Configuration Files

Users can fine-tune the behavior of NeuralXC through the use of configuration files. These come in two forms, one of which contains information about the projection basis set and instructions to the engine (the electronic structure code). The other file specifies the hyperparameters used in the ML model. Although file names are arbitrary we will stick to our convention and refer to the former as config.json and the latter as hyper.json.

config.json

A configuration file to be used together with PySCF could look like the following:

{
    "preprocessor":
    {
        "basis": {"name": "cc-pVDZ-JKFIT"},
        "projector": "gaussian",
        "grid": "analytical"
    },
    "engine":
    {
        "application": "pyscf",
        "xc": "PBE",
        "basis" : "def2-TZVP"
    },
    "n_workers" : 1,
    "symmetrizer_type": "trace"
}

preprocessor contains all information required to perform the density projection, whereas engine captures everything concerning the SCF calculations (which application/engine to use, the XC-functional etc.). n_workers defines the number of processes to be used to conduct SCF calculations and projections in parallel.

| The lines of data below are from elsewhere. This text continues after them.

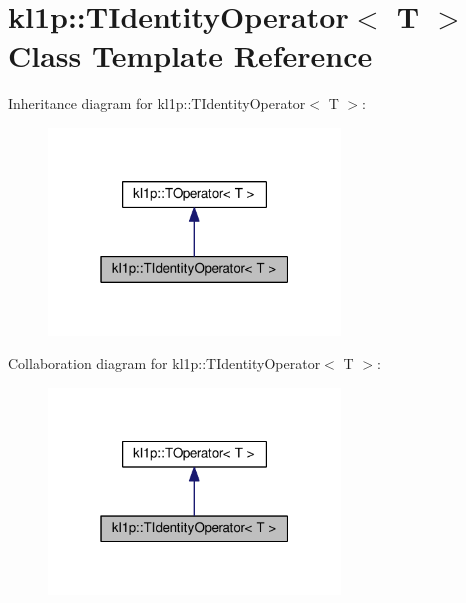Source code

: \hypertarget{classkl1p_1_1TIdentityOperator}{}\section{kl1p\+:\+:T\+Identity\+Operator$<$ T $>$ Class Template Reference}
\label{classkl1p_1_1TIdentityOperator}


Inheritance diagram for kl1p\+:\+:T\+Identity\+Operator$<$ T $>$\+:
\nopagebreak
\begin{figure}[H]
\begin{center}
\leavevmode
\includegraphics[width=220pt]{classkl1p_1_1TIdentityOperator__inherit__graph}
\end{center}
\end{figure}


Collaboration diagram for kl1p\+:\+:T\+Identity\+Operator$<$ T $>$\+:
\nopagebreak
\begin{figure}[H]
\begin{center}
\leavevmode
\includegraphics[width=220pt]{classkl1p_1_1TIdentityOperator__coll__graph}
\end{center}
\end{figure}
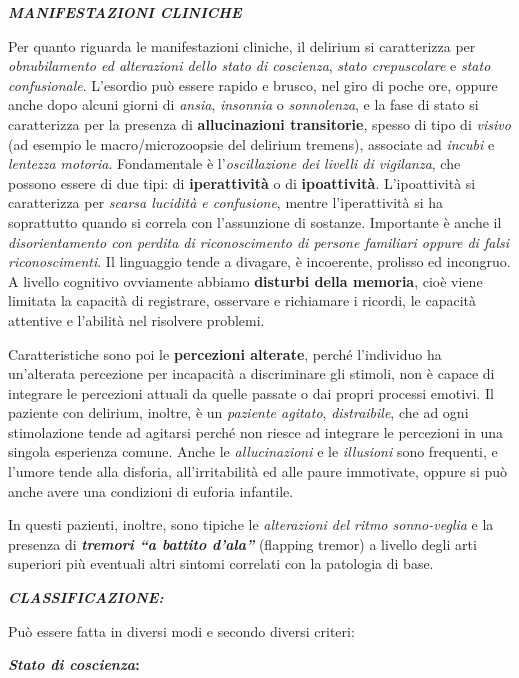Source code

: \documentclass[]{article}
\begin{document}
\textbf{\emph{MANIFESTAZIONI CLINICHE}}

Per quanto riguarda le manifestazioni cliniche, il delirium si
caratterizza per \emph{obnubilamento ed alterazioni dello stato di
coscienza}, \emph{stato crepuscolare} e \emph{stato confusionale}.
L'esordio può essere rapido e brusco, nel giro di poche ore, oppure
anche dopo alcuni giorni di \emph{ansia}, \emph{insonnia} o
\emph{sonnolenza}, e la fase di stato si caratterizza per la presenza di
\textbf{allucinazioni transitorie}, spesso di tipo di \emph{visivo} (ad
esempio le macro/microzoopsie del delirium tremens), associate ad
\emph{incubi} e \emph{lentezza motoria}. Fondamentale è
l'\emph{oscillazione dei livelli di vigilanza}, che possono essere di
due tipi: di \textbf{iperattività} o di \textbf{ipoattività}.
L'ipoattività si caratterizza per \emph{scarsa lucidità e confusione},
mentre l'iperattività si ha soprattutto quando si correla con
l'assunzione di sostanze. Importante è anche il \emph{disorientamento
con perdita di riconoscimento di persone familiari oppure di falsi
riconoscimenti}. Il linguaggio tende a divagare, è incoerente, prolisso
ed incongruo. A livello cognitivo ovviamente abbiamo \textbf{disturbi
della memoria}, cioè viene limitata la capacità di registrare, osservare
e richiamare i ricordi, le capacità attentive e l'abilità nel risolvere
problemi.

Caratteristiche sono poi le \textbf{percezioni alterate}, perché
l'individuo ha un'alterata percezione per incapacità a discriminare gli
stimoli, non è capace di integrare le percezioni attuali da quelle
passate o dai propri processi emotivi. Il paziente con delirium,
inoltre, è un \emph{paziente agitato}, \emph{distraibile}, che ad ogni
stimolazione tende ad agitarsi perché non riesce ad integrare le
percezioni in una singola esperienza comune. Anche le
\emph{allucinazioni} e le \emph{illusioni} sono frequenti, e l'umore
tende alla disforia, all'irritabilità ed alle paure immotivate, oppure
si può anche avere una condizioni di euforia infantile.

In questi pazienti, inoltre, sono tipiche le \emph{alterazioni del ritmo
sonno-veglia} e la presenza di \textbf{\emph{tremori ``a battito
d'ala''}} (flapping tremor) a livello degli arti superiori più eventuali
altri sintomi correlati con la patologia di base.

\textbf{\emph{CLASSIFICAZIONE:}}

Può essere fatta in diversi modi e secondo diversi criteri:

\textbf{\emph{Stato di coscienza}: }
\end{document}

The projection basis inside preprocessor can be provided in several different ways.

GTO basis

The user can either provide the PySCF internal name of a basis set

  • "basis": {"name": "cc-pVDZ-JKFIT"}

or the path to a file containing the basis set definition (NWChem format is used)

  • "basis": {"file": "./my_basis_set"}

In addition, if the projection is done on a grid, the two additional parameters that control the basis set localization can be provided (see Sec. ref{sec:basis})

  • "basis": {"name": "cc-pVDZ-JKFIT", "sigma": 2.0, "gamma": 1.0}

Polynomial basis

For polynomial basis sets the basis needs to be specified as

  • "basis": {"n": 3, "l": 4, "r_o": 2.0}

if the same basis is to be used for every element.

If different basis sets are desired for each element, they can be specified as

"basis": {
    "O" : {"n": 3, "l": 4, "r_o": 2.0},
    "H" : {"n": 2, "l": 3, "r_o": 2.5},
}

An example of a configuration file to be used together with SIESTA could be:

{
    "preprocessor":
    {
        "basis": {"n": 3, "l": 4, "r_o": 2.0},
        "projector": "ortho",
        "grid": "euclidean"
    },
    "engine":
    {
        "application": "siesta",
        "xc": "PBE",
        "basis" : "DZP",
        "pseudoloc" : ".",
        "fdf_path" : "./my_input.fdf",
        "extension": "RHOXC"
    },
    "n_workers" : 1
}

Compared to PySCF, there are three notable differences in the engine section. pseudoloc specifies the location where pseudopotential files are stored. fdf_path is optional and can be used to point to a SIESTA input file (.fdf) which is used to augment the engine options set in config.json. The .fdf file should textbf{not} contain any system specific information such as atomic positions as these are automatically filled by NeuralXC. extension specifies the extension of the files storing the electron density and can be switched between RHOXC, RHO, and DRHO (see SIESTA cite{siesta} documentation for details).

hyper.json

An example for a hyperparameter configuration file is shown below. We have added explanations of each line preceded by # (The json file format does not support comments, therefore these lines need to be removed before using the example).

{
 "hyperparameters": {
  # Remove features with Var < 1e-10
     "var_selector__threshold": 1e-10,
  # Number of hidden nodes (same for every layer)
     "estimator__n_nodes": 4,
  # Number of hidden layers (0: linear regression)
     "estimator__n_layers": [0, 3],
  # L2 regularization strength
     "estimator__b": [0.01, 0.001],
  # Learning rate
     "estimator__alpha": 0.001,
  # Maximum number of training steps
     "estimator__max_steps": 20001,
  # Relative size of validation set to be split of training
     "estimator__valid_size": 0,
  # Minibatch size (use entire dataset if 0)
     "estimator__batch_size": 0,
  # Activation Function
     "estimator__activation": "GeLU"
 },
 # Number of folds for cross-validation
    "cv": 2
}

Parameters can either provided as a single value, or through a list (indicated by square brackets). A hyperparameter optimization using k-fold cross validation (CF) can be performed over all values provided inside the list, using a number of folds specified in cv. If multiple lists are given, the hyperparameter search is performed over the outer product of all lists. In case hyperparameter optimization is disabled, the first entry of each list is used by default.